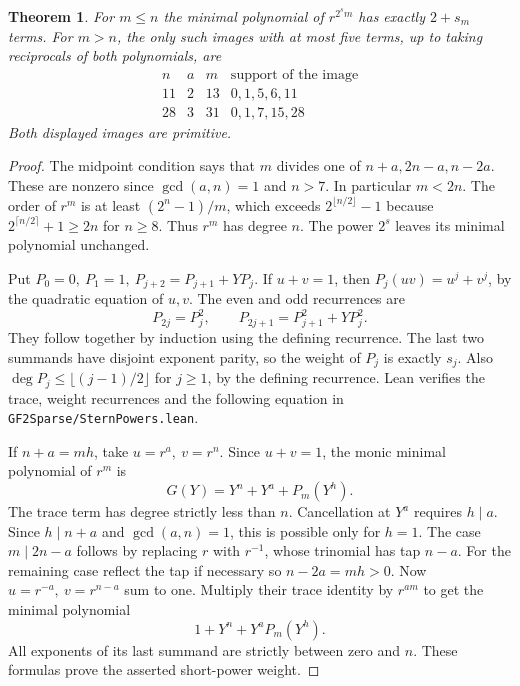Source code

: \documentclass[11pt]{article}
\newtheorem{theorem}{Theorem}
\begin{document}
\begin{theorem}
For \(m\le n\) the minimal polynomial of \(r^{2^s m}\) has exactly
\(2+s_m\) terms. For \(m>n\), the only such images with at most five
terms, up to taking reciprocals of both polynomials, are
\[
\begin{array}{c|c|c|c}
n&a&m&\text{support of the image}\\\hline
11&2&13&0,1,5,6,11\\
28&3&31&0,1,7,15,28
\end{array}
\]
Both displayed images are primitive.
\end{theorem}

\begin{proof}
The midpoint condition says that \(m\) divides one of \(n+a,2n-a,n-2a\).
These are nonzero since \(\gcd(a,n)=1\) and \(n>7\). In particular
\(m<2n\). The order of \(r^m\) is at least \((2^n-1)/m\), which exceeds
\(2^{\lfloor n/2\rfloor}-1\) because \(2^{\lceil n/2\rceil}+1\ge2n\)
for \(n\ge8\). Thus \(r^m\) has degree \(n\). The power \(2^s\) leaves
its minimal polynomial unchanged.

Put \(P_0=0,\ P_1=1,\ P_{j+2}=P_{j+1}+Y P_j\). If \(u+v=1\), then
\(P_j(uv)=u^j+v^j\), by the quadratic equation of \(u,v\). The even and
odd recurrences are
\[
 P_{2j}=P_j^2,\qquad P_{2j+1}=P_{j+1}^2+Y P_j^2.
\]
They follow together by induction using the defining recurrence. The
last two summands have disjoint exponent parity, so the weight of
\(P_j\) is exactly \(s_j\). Also \(\deg P_j\le\lfloor(j-1)/2\rfloor\)
for \(j\ge1\), by the defining recurrence. Lean verifies the trace,
weight recurrences and the following equation in
\nolinkurl{GF2Sparse/SternPowers.lean}.

If \(n+a=mh\), take \(u=r^a,\ v=r^n\). Since \(u+v=1\), the monic
minimal polynomial of \(r^m\) is
\[
                  G(Y)=Y^n+Y^a+P_m(Y^h).
\]
The trace term has degree strictly less than \(n\). Cancellation at
\(Y^a\) requires \(h\mid a\). Since \(h\mid n+a\) and \(\gcd(a,n)=1\),
this is possible only for \(h=1\). The case \(m\mid 2n-a\) follows
by replacing \(r\) with \(r^{-1}\), whose trinomial has tap \(n-a\).
For the remaining case reflect the tap if necessary so \(n-2a=mh>0\).
Now \(u=r^{-a},\ v=r^{n-a}\) sum to one. Multiply their trace identity
by \(r^{am}\) to get the minimal polynomial
\[
                     1+Y^n+Y^a P_m(Y^h).
\]
All exponents of its last summand are strictly between zero and \(n\).
These formulas prove the asserted short-power weight.


\end{proof}
\end{document}
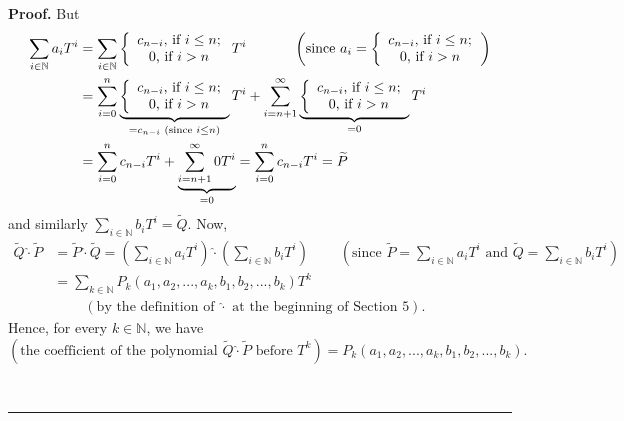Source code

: \documentclass[numbers=enddot,12pt,final,onecolumn,notitlepage]{scrartcl}%
\newenvironment{proof}[1][Proof]{\noindent\textbf{#1.} }{\ \rule{0.5em}{0.5em}}
\begin{document}
\begin{proof}
But%
\begin{align*}
\sum\limits_{i\in\mathbb{N}}a_{i}T^{i}  &  =\sum\limits_{i\in\mathbb{N}%
}\left\{
\begin{array}
[c]{c}%
c_{n-i}\text{, if }i\leq n;\\
0\text{, if }i>n
\end{array}
\right.  T^{i}\ \ \ \ \ \ \ \ \ \ \left(  \text{since }a_{i}=\left\{
\begin{array}
[c]{c}%
c_{n-i}\text{, if }i\leq n;\\
0\text{, if }i>n
\end{array}
\right.  \right) \\
&  =\sum\limits_{i=0}^{n}\underbrace{\left\{
\begin{array}
[c]{c}%
c_{n-i}\text{, if }i\leq n;\\
0\text{, if }i>n
\end{array}
\right.  }_{=c_{n-i}\text{ (since }i\leq n\text{)}}T^{i}+\sum\limits_{i=n+1}%
^{\infty}\underbrace{\left\{
\begin{array}
[c]{c}%
c_{n-i}\text{, if }i\leq n;\\
0\text{, if }i>n
\end{array}
\right.  }_{=0}T^{i}\\
&  =\sum\limits_{i=0}^{n}c_{n-i}T^{i}+\underbrace{\sum\limits_{i=n+1}^{\infty
}0T^{i}}_{=0}=\sum\limits_{i=0}^{n}c_{n-i}T^{i}=\widetilde{P}%
\end{align*}
and similarly $\sum\limits_{i\in\mathbb{N}}b_{i}T^{i}=\widetilde{Q}$. Now,%
\begin{align*}
\widetilde{Q}\widehat{\cdot}\widetilde{P}  &  =\widetilde{P}\widehat{\cdot
}\widetilde{Q}=\left(  \sum\limits_{i\in\mathbb{N}}a_{i}T^{i}\right)
\widehat{\cdot}\left(  \sum\limits_{i\in\mathbb{N}}b_{i}T^{i}\right)
\ \ \ \ \ \ \ \ \ \ \left(  \text{since }\widetilde{P}=\sum\limits_{i\in
\mathbb{N}}a_{i}T^{i}\text{ and }\widetilde{Q}=\sum\limits_{i\in\mathbb{N}%
}b_{i}T^{i}\right) \\
&  =\sum_{k\in\mathbb{N}}P_{k}\left(  a_{1},a_{2},...,a_{k},b_{1}%
,b_{2},...,b_{k}\right)  T^{k}\\
&  \ \ \ \ \ \ \ \ \ \ \left(  \text{by the definition of }\widehat{\cdot
}\text{ at the beginning of Section 5}\right)  .
\end{align*}
Hence, for every $k\in\mathbb{N}$, we have%
\[
\left(  \text{the coefficient of the polynomial }\widetilde{Q}\widehat{\cdot
}\widetilde{P}\text{ before }T^{k}\right)  =P_{k}\left(  a_{1},a_{2}%
,...,a_{k},b_{1},b_{2},...,b_{k}\right)  .
\]



\end{proof}
\end{document}
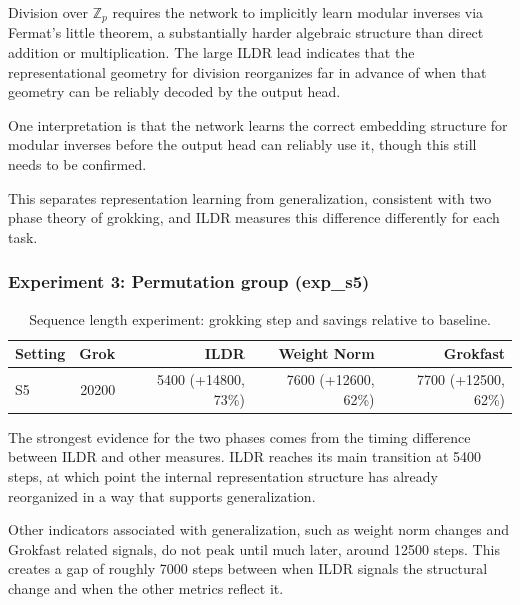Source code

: \documentclass{article}
\begin{document}
\vspace{3pt}

Division over 
$\mathbb{Z}_p$ requires the network to implicitly learn modular inverses via Fermat's little theorem, a substantially harder algebraic structure than direct addition or multiplication. The large ILDR lead indicates that the representational geometry for division reorganizes far in advance of when that geometry can be reliably decoded by the output head.  

\vspace{3pt}

One interpretation is that the network learns the correct embedding structure for modular inverses before the output head can reliably use it, though this still needs to be confirmed.

\vspace{3pt}
This separates representation learning from generalization, consistent with two phase theory of grokking, and ILDR measures this difference differently for each task. 


\subsubsection{Experiment 3: Permutation group (exp\_s5)}

\begin{table}[H]
\centering
\begin{tabular}{lrrrr}
\hline
Setting & Grok & ILDR & Weight Norm & Grokfast \\
\hline
S5 & 20200 & 5400 (+14800, 73\%) & 7600 (+12600, 62\%) & 7700 (+12500, 62\%) \\
\hline
\end{tabular}
\caption{Sequence length experiment: grokking step and savings relative to baseline.}
\label{tab:s5}
\end{table}

The strongest evidence for the two phases comes from the timing difference between ILDR and other measures. ILDR reaches its main transition at 5400 steps, at which point the internal representation structure has already reorganized in a way that supports generalization. 

\vspace{3pt}

Other indicators associated with generalization, such as weight norm changes and Grokfast related signals, do not peak until much later, around 12500 steps. This creates a gap of roughly 7000 steps between when ILDR signals the structural change and when the other metrics reflect it. 
\end{document}

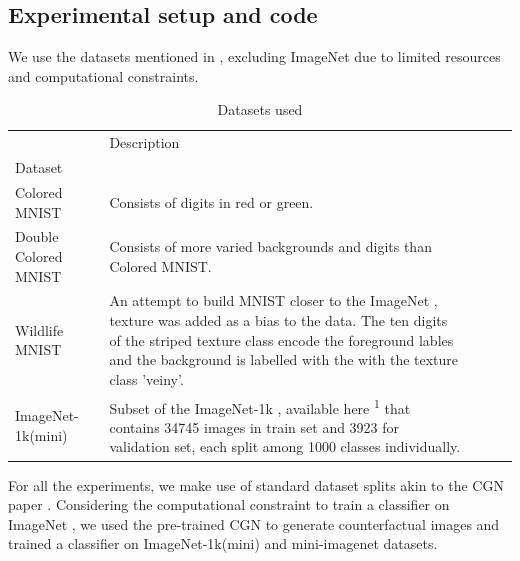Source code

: \subsection{Experimental setup and code}
We use the datasets mentioned in \cite{sauer2021counterfactual}, excluding ImageNet \cite{deng2009imagenet} due to limited resources and computational constraints.


\begin{table}[h]
\centering

\begin{tabularx}{\textwidth}{lXXXX}
\toprule
{} & Description\\
Dataset&\\
\midrule
Colored MNIST & Consists of digits in red or green.  \\ 
Double Colored MNIST & Consists of more varied backgrounds and digits than Colored MNIST.  \\
Wildlife MNIST & An attempt to build MNIST \cite{lecun1998gradient} closer to the ImageNet \cite{deng2009imagenet}, texture was added as a bias to the data. The ten digits of the striped texture class encode the foreground lables and the background is labelled with the with the texture class 'veiny'.  \\
ImageNet-1k(mini) & Subset of the ImageNet-1k \cite{Imagenet-1k}, available here \textsuperscript{1} that contains 34745 images in train set and 3923 for validation set, each split among 1000 classes individually.
\label{table:imagenet_ood}
\end{tabularx}
\caption{Datasets used}
\end{table}
For all the experiments, we make use of standard dataset splits akin to the CGN paper \cite{sauer2021counterfactual}. Considering the computational constraint to train a classifier on ImageNet \cite{imagenet}, we used the pre-trained CGN to generate counterfactual images and trained a classifier on ImageNet-1k(mini) and mini-imagenet datasets.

Problem statement: All lines in the records above that contain "underbrace" are to be reported.

Written response:
&  =\sum\limits_{i=0}^{n}\underbrace{\left\{
^{\infty}\underbrace{\left\{
&  =\sum\limits_{i=0}^{n}c_{n-i}T^{i}+\underbrace{\sum\limits_{i=n+1}^{\infty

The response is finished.